Formula notation must be read carefully. A subscript applies only to the element or group immediately before it. In H2O, the 2 applies to hydrogen only. Parentheses multiply everything inside the group, so Ca(OH)2 contains one calcium atom, two oxygen atoms, and two hydrogen atoms. Coefficients in a balanced equation are different from subscripts in a formula. The coefficient tells how many formula units participate in a reaction, while the subscript is part of the substance identity.

Atomic masses on the periodic table are weighted averages based on natural isotope abundance. Chlorine, for example, is listed near 35.45 g/mol because naturally occurring chlorine contains a mix of isotopes. This is why molar masses are often decimals instead of whole numbers. In most classroom and lab calculations, the average atomic mass is the right value. In isotope tracing or mass spectrometry, a specific isotope mass may be needed instead.

Stoichiometry depends on molar mass. To predict how much product can form, convert the known mass of a reactant into moles, use the mole ratio from the balanced equation, then convert moles of product back to grams. Skipping the mole step is a common mistake. Grams of one substance cannot be compared directly with grams of another because their molar masses differ. Moles provide the common counting unit that makes the equation usable.

Percent composition is another direct use. After finding the total molar mass, divide the mass contribution of each element by the total and multiply by 100. This can identify unknown compounds, check hydrate formulas, compare nutrient labels, or verify whether a formula matches experimental data. Small rounding differences are normal, but large differences often indicate a formula parsing error, a wrong atomic mass, or a missing group multiplier.

Hydrates and salts require close attention to notation. A hydrate includes water molecules in a fixed ratio, such as copper sulfate pentahydrate. In written formulas, a dot or separator may indicate that water is part of the formula unit. Some calculators handle this notation directly and others require entering the equivalent grouped atoms.
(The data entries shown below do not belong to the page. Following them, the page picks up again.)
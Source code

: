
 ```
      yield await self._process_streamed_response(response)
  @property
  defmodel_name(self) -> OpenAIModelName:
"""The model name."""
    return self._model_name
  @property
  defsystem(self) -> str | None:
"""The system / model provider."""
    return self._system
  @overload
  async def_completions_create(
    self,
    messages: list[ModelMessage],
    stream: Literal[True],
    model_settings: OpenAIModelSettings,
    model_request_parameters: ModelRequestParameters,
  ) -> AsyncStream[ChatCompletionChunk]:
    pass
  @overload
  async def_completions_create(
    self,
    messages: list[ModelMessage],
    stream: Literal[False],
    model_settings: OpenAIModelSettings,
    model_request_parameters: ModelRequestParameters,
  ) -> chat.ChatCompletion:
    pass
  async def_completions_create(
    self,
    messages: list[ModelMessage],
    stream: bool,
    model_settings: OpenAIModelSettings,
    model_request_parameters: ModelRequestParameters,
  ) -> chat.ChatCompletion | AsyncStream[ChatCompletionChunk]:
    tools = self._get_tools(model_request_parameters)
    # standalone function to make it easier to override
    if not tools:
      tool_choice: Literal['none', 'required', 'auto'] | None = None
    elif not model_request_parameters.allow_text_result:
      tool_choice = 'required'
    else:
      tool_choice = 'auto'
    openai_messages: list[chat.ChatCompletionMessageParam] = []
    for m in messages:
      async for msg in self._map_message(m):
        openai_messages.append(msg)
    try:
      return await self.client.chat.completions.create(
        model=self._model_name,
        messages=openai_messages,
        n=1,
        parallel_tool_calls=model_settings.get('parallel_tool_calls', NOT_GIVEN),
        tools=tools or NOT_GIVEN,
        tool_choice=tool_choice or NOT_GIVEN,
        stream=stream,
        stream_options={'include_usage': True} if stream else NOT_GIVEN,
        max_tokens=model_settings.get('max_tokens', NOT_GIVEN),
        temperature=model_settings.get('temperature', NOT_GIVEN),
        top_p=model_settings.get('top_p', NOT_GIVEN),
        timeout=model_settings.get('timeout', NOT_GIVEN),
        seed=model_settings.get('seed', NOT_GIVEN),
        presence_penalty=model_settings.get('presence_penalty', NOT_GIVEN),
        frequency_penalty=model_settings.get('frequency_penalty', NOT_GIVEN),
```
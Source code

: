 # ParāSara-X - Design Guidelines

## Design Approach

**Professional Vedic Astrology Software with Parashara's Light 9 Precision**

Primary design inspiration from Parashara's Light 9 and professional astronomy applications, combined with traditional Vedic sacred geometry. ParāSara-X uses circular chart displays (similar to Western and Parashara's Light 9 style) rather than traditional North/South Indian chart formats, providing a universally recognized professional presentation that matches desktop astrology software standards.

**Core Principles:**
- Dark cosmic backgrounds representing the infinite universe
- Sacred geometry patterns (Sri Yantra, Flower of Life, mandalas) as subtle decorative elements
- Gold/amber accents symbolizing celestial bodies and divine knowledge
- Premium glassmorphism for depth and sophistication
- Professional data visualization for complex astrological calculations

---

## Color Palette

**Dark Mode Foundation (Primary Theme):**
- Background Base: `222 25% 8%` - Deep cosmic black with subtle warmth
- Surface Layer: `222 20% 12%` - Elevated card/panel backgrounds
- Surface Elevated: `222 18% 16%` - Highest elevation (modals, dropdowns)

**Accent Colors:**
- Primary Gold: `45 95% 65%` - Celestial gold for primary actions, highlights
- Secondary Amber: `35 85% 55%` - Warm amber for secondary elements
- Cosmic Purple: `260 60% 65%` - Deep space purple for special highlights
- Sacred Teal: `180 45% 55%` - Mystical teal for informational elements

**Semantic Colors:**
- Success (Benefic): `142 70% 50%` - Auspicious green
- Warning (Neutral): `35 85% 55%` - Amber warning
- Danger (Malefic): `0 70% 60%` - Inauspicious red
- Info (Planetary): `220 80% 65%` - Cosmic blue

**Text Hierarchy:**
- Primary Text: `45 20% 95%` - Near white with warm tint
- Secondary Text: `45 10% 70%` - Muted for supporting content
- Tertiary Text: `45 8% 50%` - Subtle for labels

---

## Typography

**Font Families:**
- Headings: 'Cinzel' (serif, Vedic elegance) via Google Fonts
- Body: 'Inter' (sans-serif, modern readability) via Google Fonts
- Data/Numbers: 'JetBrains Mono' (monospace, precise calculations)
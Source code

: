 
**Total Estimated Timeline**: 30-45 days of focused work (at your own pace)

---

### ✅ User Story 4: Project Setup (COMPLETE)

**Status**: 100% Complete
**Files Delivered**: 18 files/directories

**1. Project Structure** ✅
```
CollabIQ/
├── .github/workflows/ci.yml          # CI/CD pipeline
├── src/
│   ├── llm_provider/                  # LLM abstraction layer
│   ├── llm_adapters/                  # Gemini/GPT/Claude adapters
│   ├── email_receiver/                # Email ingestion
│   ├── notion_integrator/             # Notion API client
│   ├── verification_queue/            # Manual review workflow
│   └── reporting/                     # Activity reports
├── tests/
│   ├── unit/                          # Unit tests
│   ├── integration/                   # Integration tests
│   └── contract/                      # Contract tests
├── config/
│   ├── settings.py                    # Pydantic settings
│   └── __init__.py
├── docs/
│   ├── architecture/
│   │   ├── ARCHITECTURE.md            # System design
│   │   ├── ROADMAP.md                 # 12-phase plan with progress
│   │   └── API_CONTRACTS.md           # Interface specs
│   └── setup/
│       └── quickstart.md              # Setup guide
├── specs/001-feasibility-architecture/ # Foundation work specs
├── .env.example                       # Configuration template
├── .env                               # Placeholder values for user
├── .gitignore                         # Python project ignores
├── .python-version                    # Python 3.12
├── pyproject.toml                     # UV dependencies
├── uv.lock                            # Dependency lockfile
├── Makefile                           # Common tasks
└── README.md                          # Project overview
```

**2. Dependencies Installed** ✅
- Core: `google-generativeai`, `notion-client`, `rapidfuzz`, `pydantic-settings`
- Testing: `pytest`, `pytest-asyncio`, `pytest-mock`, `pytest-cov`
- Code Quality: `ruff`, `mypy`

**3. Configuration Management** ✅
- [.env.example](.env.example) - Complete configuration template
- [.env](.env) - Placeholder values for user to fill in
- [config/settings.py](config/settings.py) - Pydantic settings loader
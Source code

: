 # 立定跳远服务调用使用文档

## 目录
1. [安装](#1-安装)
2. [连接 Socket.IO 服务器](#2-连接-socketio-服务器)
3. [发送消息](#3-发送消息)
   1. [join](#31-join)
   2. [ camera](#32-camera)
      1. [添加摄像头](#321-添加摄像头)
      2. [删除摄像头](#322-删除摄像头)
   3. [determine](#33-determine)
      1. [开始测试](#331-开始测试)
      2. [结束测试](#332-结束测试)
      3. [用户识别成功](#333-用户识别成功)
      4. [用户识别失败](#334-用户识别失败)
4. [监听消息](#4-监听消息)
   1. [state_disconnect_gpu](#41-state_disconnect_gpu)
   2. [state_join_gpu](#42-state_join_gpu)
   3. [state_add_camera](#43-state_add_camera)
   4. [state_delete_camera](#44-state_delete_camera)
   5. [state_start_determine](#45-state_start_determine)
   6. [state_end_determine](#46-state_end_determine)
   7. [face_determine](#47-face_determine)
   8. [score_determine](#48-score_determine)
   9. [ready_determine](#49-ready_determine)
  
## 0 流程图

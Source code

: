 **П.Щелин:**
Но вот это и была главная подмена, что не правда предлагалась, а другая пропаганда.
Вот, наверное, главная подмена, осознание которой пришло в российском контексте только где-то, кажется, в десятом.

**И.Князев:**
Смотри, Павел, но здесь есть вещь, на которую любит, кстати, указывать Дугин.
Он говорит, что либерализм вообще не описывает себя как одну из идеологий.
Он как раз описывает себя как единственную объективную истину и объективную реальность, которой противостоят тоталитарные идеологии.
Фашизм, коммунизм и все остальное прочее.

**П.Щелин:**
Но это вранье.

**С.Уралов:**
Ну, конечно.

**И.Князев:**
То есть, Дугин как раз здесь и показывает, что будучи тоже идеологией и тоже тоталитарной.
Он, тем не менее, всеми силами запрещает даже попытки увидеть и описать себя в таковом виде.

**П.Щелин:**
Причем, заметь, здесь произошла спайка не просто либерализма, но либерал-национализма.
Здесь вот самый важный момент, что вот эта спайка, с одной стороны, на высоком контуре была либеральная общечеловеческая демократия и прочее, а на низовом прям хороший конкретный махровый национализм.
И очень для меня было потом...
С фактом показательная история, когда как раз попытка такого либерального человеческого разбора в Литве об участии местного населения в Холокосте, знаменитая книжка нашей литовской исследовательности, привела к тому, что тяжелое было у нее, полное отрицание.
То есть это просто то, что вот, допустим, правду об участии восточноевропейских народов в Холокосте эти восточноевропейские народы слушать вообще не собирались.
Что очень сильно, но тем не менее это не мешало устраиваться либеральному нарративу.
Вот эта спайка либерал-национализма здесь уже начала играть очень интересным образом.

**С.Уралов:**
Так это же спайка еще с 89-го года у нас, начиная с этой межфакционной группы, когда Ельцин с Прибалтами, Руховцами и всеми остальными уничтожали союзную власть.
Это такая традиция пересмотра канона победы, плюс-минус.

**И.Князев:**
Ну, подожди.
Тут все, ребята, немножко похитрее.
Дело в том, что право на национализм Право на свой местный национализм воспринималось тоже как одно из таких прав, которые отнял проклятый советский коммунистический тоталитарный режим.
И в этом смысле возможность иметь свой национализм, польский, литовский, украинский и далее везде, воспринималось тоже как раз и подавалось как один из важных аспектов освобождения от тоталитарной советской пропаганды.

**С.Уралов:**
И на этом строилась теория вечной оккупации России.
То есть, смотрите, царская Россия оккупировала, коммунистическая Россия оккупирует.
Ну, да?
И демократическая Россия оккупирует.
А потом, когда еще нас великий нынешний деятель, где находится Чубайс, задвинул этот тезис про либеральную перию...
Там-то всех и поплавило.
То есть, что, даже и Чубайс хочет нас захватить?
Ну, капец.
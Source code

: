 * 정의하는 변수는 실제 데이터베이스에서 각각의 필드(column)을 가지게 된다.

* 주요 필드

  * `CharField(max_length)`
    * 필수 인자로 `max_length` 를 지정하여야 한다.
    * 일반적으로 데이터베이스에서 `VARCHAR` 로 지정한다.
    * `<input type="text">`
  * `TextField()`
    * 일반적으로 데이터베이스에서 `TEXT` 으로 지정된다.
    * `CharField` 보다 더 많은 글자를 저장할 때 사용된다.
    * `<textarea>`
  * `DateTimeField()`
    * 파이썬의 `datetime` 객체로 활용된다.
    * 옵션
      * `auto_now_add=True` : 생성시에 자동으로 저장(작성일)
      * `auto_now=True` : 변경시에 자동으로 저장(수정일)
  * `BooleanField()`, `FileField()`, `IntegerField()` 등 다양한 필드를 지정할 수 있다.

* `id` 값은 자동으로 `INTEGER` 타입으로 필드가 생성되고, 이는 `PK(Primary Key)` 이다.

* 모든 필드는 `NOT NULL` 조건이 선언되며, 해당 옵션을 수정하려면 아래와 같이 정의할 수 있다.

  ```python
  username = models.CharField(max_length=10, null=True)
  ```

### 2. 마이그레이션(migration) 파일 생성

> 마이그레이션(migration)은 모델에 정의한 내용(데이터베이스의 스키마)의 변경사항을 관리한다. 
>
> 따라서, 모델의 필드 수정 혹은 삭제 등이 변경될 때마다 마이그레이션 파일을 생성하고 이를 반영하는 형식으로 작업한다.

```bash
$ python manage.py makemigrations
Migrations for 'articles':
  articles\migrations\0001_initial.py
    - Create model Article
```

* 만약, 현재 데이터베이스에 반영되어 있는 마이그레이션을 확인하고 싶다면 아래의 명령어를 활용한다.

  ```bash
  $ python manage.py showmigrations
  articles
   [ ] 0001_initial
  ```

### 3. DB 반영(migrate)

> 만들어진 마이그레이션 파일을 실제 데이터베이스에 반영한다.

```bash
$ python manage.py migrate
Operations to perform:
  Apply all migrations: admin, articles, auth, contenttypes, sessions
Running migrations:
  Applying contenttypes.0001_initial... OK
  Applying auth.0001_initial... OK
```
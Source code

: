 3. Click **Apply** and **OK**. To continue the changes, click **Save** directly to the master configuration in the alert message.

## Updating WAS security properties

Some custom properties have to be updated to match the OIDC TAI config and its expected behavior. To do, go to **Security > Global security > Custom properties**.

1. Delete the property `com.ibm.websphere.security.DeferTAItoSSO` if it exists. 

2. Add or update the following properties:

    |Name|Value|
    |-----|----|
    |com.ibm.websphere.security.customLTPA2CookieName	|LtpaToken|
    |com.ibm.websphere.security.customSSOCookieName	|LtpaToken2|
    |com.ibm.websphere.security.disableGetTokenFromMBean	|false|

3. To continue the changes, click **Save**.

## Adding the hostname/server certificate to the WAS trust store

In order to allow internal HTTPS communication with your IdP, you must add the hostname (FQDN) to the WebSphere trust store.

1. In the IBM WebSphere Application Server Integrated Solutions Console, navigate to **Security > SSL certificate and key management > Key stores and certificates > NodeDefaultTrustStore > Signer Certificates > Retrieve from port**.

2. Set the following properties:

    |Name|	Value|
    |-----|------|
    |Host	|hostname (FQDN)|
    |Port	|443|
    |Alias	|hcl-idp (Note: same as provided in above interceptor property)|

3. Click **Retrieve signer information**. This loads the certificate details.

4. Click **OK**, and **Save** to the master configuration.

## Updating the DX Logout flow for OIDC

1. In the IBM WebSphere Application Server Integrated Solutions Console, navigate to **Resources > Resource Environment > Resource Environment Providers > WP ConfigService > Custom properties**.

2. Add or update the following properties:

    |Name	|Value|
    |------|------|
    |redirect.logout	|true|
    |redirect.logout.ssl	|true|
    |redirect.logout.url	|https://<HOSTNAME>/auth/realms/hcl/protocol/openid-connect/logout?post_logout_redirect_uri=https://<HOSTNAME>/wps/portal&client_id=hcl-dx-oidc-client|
If the tool does not support a notation style, rewrite the formula in a supported form and verify the atom counts before using the result.

Significant figures should match the measurement. A molar mass can be calculated with many decimals, but a balance reading with three significant figures cannot support a final answer with six meaningful figures. Keep extra digits while calculating, then round the final result according to the limiting measurement or assignment rule. In teaching settings, instructors may specify how many decimals to use for atomic masses so students get consistent answers.

Molar mass also helps connect concentration and preparation. To make a solution, multiply desired molarity by volume in liters to find moles, then multiply by molar mass to find grams to weigh. For a dilution, moles of solute are conserved even as volume changes. In analytical chemistry, an incorrect molar mass can throw off standard solutions, titrations, and yield calculations. Checking the formula before weighing is faster than troubleshooting a failed experiment later.